(DIRECTIONS FOR THIS TASK): Please copy exactly every line from the one that contains "contributor and reviewer" to the end of the data below, with both ends included and no other lines.

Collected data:
* * *

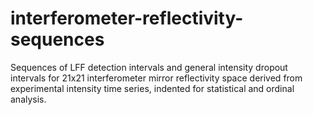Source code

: # interferometer-reflectivity-sequences
Sequences of LFF detection intervals and general intensity dropout intervals for 21x21 interferometer mirror reflectivity space derived from experimental intensity time series, indented for statistical and ordinal analysis.
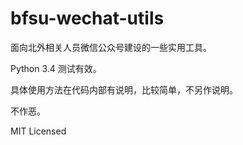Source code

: # bfsu-wechat-utils
面向北外相关人员微信公众号建设的一些实用工具。

Python 3.4 测试有效。

具体使用方法在代码内部有说明，比较简单，不另作说明。

不作恶。

MIT Licensed
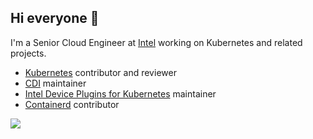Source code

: ## Hi everyone 👋

I'm a  Senior Cloud Engineer at [Intel](https://intel.com) working on Kubernetes and related projects.

- [Kubernetes](https://github.com/kubernetes/kubernetes) contributor and reviewer
- [CDI](https://github.com/container-orchestrated-devices/container-device-interface) maintainer
- [Intel Device Plugins for Kubernetes](https://github.com/intel/intel-device-plugins-for-kubernetes) maintainer
- [Containerd](https://github.com/containerd/containerd) contributor

![](https://github-readme-stats.vercel.app/api?username=bart0sh&count_private=true)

* * *

(RESPONSE TO THE EXERCISE):
- [Kubernetes](https://github.com/kubernetes/kubernetes) contributor and reviewer
- [CDI](https://github.com/container-orchestrated-devices/container-device-interface) maintainer
- [Intel Device Plugins for Kubernetes](https://github.com/intel/intel-device-plugins-for-kubernetes) maintainer
- [Containerd](https://github.com/containerd/containerd) contributor

![](https://github-readme-stats.vercel.app/api?username=bart0sh&count_private=true)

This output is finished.